Record excerpts:

= Beginning of Section =

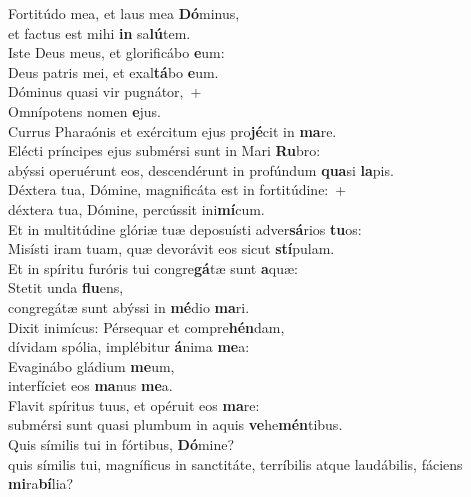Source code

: \evenverse Fortitúdo mea, et laus mea \textbf{Dó}minus,~\*\\
\evenverse et factus est mihi \textbf{in} sa\textbf{lú}tem.\\
\oddverse Iste Deus meus, et glorificábo \textbf{e}um:~\*\\
\oddverse Deus patris mei, et exal\textbf{tá}bo \textbf{e}um.\\
\evenverse Dóminus quasi vir pugnátor,~+\\
\evenverse  Omnípotens nomen \textbf{e}jus.~\*\\
\evenverse Currus Pharaónis et exércitum ejus pro\textbf{jé}cit in \textbf{ma}re.\\
\oddverse Elécti príncipes ejus submérsi sunt in Mari \textbf{Ru}bro:~\*\\
\oddverse abýssi operuérunt eos, descendérunt in profúndum \textbf{qua}si \textbf{la}pis.\\
\evenverse Déxtera tua, Dómine, magnificáta est in fortitúdine:~+\\
\evenverse  déxtera tua, Dómine, percússit ini\textbf{mí}cum.~\*\\
\evenverse Et in multitúdine glóriæ tuæ deposuísti adver\textbf{sá}rios \textbf{tu}os:\\
\oddverse Misísti iram tuam, quæ devorávit eos sicut \textbf{stí}pulam.~\*\\
\oddverse Et in spíritu furóris tui congre\textbf{gá}tæ sunt \textbf{a}quæ:\\
\evenverse Stetit unda \textbf{flu}ens,~\*\\
\evenverse congregátæ sunt abýssi in \textbf{mé}dio \textbf{ma}ri.\\
\oddverse Dixit inimícus: Pérsequar et compre\textbf{hén}dam,~\*\\
\oddverse dívidam spólia, implébitur \textbf{á}nima \textbf{me}a:\\
\evenverse Evaginábo gládium \textbf{me}um,~\*\\
\evenverse interfíciet eos \textbf{ma}nus \textbf{me}a.\\
\oddverse Flavit spíritus tuus, et opéruit eos \textbf{ma}re:~\*\\
\oddverse submérsi sunt quasi plumbum in aquis \textbf{ve}he\textbf{mén}tibus.\\
\evenverse Quis símilis tui in fórtibus, \textbf{Dó}mine?~\*\\
\evenverse quis símilis tui, magníficus in sanctitáte, terríbilis atque laudábilis, fáciens \textbf{mi}ra\textbf{bí}lia?\\
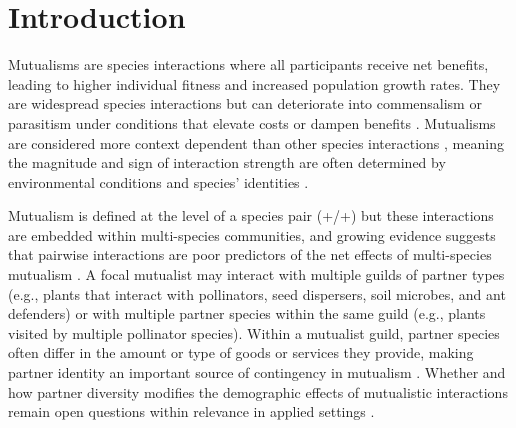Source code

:\documentclass[11pt]{article}
\begin{document}
\newpage{}
\section*{Introduction}
Mutualisms are species interactions where all participants receive net benefits, leading to higher individual fitness and increased population growth rates. 
They are widespread species interactions but can deteriorate into commensalism or parasitism under conditions that elevate costs or dampen benefits \citep{Rodriguez-Rodriguez2017,Song2020,Mandyam2014,Thrall2007, Bahia2022,Bronstein1994,Chamberlain2014,Frederickson2013,Axelrod1981,Leigh2010}.
Mutualisms are considered more context dependent than other species interactions \citep{Chamberlain2014,Frederickson2013}, meaning the magnitude and sign of interaction strength are often determined by environmental conditions and species' identities \citep{Noe1994,Leigh2010}.

Mutualism is defined at the level of a species pair (+/+) but these interactions are embedded within multi-species communities, and growing evidence suggests that pairwise interactions are poor predictors of the net effects of multi-species mutualism \citep{Afkhami2014,Palmer2010,Bascompte2009,Dattilo2014}. 
A focal mutualist may interact with multiple guilds of partner types (e.g., plants that interact with pollinators, seed dispersers, soil microbes, and ant defenders) or with multiple partner species within the same guild (e.g., plants visited by multiple pollinator species). 
Within a mutualist guild, partner species often differ in the amount or type of goods or services they provide, making partner identity an important source of contingency in mutualism \citep{Stanton2003}. 
Whether and how partner diversity modifies the demographic effects of mutualistic interactions remain open questions within relevance in applied settings \citep{rogers2014, Thibaut2012, Frederickson2005, Palmer2010}.
\end{document}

= End of Section =

What the task asks: From the data above, copy every line where "oddverse" appears.

The completed task:
\oddverse Iste Deus meus, et glorificábo \textbf{e}um:~\*\\
\oddverse Deus patris mei, et exal\textbf{tá}bo \textbf{e}um.\\
\oddverse Elécti príncipes ejus submérsi sunt in Mari \textbf{Ru}bro:~\*\\
\oddverse abýssi operuérunt eos, descendérunt in profúndum \textbf{qua}si \textbf{la}pis.\\
\oddverse Misísti iram tuam, quæ devorávit eos sicut \textbf{stí}pulam.~\*\\
\oddverse Et in spíritu furóris tui congre\textbf{gá}tæ sunt \textbf{a}quæ:\\
\oddverse Dixit inimícus: Pérsequar et compre\textbf{hén}dam,~\*\\
\oddverse dívidam spólia, implébitur \textbf{á}nima \textbf{me}a:\\
\oddverse Flavit spíritus tuus, et opéruit eos \textbf{ma}re:~\*\\
\oddverse submérsi sunt quasi plumbum in aquis \textbf{ve}he\textbf{mén}tibus.\\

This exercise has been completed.